### Task material
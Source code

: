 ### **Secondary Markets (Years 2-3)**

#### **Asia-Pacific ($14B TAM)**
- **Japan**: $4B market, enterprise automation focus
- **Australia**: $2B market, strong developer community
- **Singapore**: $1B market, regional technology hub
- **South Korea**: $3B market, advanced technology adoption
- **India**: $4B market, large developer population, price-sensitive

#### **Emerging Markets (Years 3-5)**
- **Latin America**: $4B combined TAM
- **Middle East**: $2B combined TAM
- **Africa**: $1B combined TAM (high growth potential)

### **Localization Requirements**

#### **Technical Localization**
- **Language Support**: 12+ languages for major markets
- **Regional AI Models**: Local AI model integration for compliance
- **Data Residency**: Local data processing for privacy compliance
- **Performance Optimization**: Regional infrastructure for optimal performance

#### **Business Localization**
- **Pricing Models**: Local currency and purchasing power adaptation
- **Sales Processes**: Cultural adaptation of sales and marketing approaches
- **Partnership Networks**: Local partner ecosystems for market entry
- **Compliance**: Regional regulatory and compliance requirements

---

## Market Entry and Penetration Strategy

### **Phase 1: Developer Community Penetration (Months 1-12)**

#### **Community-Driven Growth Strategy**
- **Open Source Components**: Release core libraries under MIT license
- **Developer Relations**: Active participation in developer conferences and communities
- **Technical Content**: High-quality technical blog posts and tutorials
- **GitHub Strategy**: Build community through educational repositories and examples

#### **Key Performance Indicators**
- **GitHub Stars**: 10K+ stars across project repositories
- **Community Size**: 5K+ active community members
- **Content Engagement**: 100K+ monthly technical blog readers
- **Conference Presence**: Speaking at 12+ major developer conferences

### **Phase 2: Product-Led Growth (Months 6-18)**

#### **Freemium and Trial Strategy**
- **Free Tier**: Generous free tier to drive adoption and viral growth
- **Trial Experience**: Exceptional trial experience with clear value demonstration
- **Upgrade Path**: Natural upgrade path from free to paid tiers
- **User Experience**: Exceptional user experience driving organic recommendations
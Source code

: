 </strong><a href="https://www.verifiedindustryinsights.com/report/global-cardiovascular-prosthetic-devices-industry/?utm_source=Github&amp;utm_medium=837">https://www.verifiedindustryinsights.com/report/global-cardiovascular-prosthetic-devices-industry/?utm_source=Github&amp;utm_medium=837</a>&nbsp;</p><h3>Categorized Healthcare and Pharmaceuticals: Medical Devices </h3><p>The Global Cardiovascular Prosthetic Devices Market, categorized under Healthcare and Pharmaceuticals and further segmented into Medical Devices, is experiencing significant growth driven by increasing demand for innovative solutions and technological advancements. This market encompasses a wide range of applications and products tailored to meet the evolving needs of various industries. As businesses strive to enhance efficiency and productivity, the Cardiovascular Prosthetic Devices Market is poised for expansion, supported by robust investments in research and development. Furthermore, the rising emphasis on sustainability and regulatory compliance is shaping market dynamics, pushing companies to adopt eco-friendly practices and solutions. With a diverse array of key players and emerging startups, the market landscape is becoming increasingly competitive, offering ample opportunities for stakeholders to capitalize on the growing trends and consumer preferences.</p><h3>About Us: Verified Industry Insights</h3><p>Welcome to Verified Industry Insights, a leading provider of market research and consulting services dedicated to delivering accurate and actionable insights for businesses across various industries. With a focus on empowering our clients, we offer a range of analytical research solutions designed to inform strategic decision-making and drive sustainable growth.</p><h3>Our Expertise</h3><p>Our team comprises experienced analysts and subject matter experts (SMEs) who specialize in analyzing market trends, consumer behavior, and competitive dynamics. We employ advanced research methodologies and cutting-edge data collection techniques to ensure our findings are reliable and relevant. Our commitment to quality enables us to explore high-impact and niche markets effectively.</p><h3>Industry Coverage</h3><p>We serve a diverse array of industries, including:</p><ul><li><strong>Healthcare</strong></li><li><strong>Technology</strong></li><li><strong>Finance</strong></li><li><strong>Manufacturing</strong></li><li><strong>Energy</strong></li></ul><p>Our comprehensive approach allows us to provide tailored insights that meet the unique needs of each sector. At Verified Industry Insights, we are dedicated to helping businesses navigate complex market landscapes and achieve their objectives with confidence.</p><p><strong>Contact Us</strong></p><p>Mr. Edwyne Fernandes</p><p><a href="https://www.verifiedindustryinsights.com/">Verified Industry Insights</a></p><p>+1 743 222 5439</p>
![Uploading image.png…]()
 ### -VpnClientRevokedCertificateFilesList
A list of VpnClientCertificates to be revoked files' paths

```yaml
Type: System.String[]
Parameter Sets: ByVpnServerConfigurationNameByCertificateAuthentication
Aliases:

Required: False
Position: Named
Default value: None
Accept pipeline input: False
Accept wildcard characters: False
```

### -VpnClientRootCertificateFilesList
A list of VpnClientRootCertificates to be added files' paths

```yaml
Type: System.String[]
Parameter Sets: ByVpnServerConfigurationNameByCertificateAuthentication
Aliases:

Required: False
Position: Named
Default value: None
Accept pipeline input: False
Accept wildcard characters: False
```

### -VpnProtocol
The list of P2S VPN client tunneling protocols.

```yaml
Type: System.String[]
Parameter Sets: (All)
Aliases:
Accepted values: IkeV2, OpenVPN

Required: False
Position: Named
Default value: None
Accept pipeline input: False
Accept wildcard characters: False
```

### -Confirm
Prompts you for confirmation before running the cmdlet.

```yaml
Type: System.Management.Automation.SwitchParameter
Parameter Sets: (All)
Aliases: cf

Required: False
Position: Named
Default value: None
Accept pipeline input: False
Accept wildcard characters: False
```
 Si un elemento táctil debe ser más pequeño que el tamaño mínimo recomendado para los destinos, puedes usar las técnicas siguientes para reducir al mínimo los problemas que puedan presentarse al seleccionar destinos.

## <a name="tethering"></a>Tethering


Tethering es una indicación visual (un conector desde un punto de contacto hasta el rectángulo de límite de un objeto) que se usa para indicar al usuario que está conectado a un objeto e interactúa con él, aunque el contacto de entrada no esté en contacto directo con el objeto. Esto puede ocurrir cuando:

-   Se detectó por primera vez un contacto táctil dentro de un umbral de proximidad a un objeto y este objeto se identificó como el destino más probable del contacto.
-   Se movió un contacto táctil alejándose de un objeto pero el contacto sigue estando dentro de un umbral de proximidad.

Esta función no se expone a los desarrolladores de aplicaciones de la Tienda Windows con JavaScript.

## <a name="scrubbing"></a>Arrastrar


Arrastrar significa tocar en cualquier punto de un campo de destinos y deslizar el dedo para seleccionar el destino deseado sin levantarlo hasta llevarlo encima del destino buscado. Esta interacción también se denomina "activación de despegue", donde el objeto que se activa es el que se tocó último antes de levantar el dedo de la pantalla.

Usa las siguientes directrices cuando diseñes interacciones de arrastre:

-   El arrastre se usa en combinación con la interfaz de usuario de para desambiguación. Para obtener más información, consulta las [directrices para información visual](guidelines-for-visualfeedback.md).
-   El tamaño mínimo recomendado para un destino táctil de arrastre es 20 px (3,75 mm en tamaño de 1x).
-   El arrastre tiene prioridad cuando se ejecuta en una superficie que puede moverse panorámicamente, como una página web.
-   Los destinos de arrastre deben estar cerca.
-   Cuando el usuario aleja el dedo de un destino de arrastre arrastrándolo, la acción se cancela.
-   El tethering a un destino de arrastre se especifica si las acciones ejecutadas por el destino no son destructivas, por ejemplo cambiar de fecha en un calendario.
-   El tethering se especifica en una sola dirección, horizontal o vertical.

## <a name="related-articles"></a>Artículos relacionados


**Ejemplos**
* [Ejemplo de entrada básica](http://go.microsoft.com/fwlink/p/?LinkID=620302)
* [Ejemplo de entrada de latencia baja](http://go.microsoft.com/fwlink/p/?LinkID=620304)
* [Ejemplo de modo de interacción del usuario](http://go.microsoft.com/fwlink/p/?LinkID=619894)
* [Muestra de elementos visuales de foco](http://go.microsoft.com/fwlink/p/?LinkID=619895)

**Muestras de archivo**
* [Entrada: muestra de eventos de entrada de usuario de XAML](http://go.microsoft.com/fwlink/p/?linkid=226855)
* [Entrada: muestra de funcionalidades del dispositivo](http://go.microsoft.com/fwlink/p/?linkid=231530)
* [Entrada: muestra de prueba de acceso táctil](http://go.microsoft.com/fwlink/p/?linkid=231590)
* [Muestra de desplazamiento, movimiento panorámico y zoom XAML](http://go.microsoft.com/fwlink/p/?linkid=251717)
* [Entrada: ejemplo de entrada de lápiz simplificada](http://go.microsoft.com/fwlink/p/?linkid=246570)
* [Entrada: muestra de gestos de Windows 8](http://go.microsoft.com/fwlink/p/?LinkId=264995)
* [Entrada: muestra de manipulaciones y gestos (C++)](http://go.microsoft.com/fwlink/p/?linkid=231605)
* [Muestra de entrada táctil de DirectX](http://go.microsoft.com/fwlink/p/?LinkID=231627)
######
What you have to do:
Looking at the data above, write out exactly the lines that start at the one containing "Prompts you for" and end at the one containing "para información visual](guidelines-for-visualfeedback.md)."; include both and nothing beyond.

Response:
Prompts you for confirmation before running the cmdlet.

```yaml
Type: System.Management.Automation.SwitchParameter
Parameter Sets: (All)
Aliases: cf

Required: False
Position: Named
Default value: None
Accept pipeline input: False
Accept wildcard characters: False
```
 Si un elemento táctil debe ser más pequeño que el tamaño mínimo recomendado para los destinos, puedes usar las técnicas siguientes para reducir al mínimo los problemas que puedan presentarse al seleccionar destinos.

## <a name="tethering"></a>Tethering


Tethering es una indicación visual (un conector desde un punto de contacto hasta el rectángulo de límite de un objeto) que se usa para indicar al usuario que está conectado a un objeto e interactúa con él, aunque el contacto de entrada no esté en contacto directo con el objeto. Esto puede ocurrir cuando:

-   Se detectó por primera vez un contacto táctil dentro de un umbral de proximidad a un objeto y este objeto se identificó como el destino más probable del contacto.
-   Se movió un contacto táctil alejándose de un objeto pero el contacto sigue estando dentro de un umbral de proximidad.

Esta función no se expone a los desarrolladores de aplicaciones de la Tienda Windows con JavaScript.

## <a name="scrubbing"></a>Arrastrar


Arrastrar significa tocar en cualquier punto de un campo de destinos y deslizar el dedo para seleccionar el destino deseado sin levantarlo hasta llevarlo encima del destino buscado. Esta interacción también se denomina "activación de despegue", donde el objeto que se activa es el que se tocó último antes de levantar el dedo de la pantalla.

Usa las siguientes directrices cuando diseñes interacciones de arrastre:

-   El arrastre se usa en combinación con la interfaz de usuario de para desambiguación. Para obtener más información, consulta las [directrices para información visual](guidelines-for-visualfeedback.md).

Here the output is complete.